Using the listing below, copy every line that mentions "textit".

Supplied entries:
● ● ● ●
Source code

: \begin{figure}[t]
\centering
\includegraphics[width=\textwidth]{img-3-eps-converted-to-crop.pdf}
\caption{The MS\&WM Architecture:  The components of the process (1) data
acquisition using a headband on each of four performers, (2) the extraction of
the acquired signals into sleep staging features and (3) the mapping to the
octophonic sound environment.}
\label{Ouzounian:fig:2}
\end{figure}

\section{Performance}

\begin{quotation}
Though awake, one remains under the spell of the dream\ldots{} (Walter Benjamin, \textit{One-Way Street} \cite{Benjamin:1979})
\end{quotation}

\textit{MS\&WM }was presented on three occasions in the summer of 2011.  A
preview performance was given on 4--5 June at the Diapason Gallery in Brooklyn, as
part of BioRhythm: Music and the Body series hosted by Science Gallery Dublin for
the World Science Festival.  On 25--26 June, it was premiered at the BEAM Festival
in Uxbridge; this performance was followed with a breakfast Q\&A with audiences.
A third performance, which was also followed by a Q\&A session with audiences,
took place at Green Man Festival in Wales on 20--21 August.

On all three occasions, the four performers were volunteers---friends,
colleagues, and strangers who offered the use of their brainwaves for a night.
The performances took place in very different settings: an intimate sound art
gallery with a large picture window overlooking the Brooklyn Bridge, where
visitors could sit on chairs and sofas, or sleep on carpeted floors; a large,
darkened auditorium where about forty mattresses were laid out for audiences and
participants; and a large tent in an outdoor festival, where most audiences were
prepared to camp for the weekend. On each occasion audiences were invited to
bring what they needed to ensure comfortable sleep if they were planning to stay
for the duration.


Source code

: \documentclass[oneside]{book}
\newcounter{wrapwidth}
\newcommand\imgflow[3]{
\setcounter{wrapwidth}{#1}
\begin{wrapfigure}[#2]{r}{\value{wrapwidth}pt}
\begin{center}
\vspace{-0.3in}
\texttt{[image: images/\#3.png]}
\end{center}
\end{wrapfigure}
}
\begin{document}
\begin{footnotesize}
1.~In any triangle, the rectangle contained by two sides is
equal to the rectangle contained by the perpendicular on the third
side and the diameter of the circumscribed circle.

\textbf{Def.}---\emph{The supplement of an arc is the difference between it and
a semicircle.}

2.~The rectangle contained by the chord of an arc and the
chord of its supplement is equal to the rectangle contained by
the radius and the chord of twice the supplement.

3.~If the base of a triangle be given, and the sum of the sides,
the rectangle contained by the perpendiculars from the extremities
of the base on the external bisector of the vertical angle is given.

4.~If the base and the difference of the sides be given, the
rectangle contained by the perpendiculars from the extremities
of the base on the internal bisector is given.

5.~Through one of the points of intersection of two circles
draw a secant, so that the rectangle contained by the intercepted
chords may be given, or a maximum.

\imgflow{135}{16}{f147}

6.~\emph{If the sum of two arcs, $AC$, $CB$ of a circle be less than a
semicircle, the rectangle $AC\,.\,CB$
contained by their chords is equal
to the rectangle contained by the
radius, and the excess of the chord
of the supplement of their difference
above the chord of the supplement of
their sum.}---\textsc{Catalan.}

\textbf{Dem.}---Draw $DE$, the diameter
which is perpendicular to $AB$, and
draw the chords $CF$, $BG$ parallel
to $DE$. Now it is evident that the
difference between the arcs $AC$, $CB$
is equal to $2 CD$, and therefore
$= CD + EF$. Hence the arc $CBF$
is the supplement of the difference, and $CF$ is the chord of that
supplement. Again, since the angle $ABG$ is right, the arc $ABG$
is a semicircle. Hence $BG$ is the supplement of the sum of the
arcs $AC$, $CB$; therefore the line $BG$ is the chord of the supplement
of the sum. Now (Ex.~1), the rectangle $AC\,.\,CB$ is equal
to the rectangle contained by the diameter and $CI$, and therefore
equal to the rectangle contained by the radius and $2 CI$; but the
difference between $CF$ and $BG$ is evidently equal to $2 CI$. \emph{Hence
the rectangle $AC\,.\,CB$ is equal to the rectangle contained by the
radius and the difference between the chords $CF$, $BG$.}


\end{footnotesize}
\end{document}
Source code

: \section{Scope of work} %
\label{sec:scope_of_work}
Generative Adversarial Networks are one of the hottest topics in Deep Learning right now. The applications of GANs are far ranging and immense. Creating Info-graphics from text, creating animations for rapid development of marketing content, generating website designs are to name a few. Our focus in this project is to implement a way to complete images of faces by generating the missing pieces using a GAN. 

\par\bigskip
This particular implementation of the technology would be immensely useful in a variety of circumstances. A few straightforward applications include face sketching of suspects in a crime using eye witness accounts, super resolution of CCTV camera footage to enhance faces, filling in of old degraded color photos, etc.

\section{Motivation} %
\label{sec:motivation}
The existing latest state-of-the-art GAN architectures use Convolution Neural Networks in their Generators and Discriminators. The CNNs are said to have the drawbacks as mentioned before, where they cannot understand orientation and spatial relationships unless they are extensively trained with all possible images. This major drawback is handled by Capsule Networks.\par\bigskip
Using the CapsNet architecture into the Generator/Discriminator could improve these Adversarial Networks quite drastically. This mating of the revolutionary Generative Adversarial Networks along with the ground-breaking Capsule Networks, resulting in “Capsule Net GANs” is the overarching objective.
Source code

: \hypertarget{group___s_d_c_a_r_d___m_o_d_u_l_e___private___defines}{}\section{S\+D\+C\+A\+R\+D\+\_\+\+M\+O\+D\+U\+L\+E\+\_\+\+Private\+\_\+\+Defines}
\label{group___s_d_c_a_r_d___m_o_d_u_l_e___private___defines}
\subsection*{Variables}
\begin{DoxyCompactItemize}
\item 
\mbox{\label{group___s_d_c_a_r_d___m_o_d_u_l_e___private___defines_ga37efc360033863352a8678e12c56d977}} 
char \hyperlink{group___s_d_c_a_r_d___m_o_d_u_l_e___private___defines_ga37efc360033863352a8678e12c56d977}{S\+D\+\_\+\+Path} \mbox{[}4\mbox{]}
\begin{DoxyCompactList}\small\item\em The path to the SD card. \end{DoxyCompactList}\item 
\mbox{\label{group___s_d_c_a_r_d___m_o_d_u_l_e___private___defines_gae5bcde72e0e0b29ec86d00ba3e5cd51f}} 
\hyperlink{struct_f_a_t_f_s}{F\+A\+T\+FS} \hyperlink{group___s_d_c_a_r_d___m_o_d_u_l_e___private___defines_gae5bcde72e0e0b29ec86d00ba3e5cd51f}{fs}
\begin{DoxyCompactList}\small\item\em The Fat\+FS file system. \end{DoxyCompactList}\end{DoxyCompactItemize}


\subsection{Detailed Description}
● ● ● ●
Reply:
Though awake, one remains under the spell of the dream\ldots{} (Walter Benjamin, \textit{One-Way Street} \cite{Benjamin:1979})
\textit{MS\&WM }was presented on three occasions in the summer of 2011.  A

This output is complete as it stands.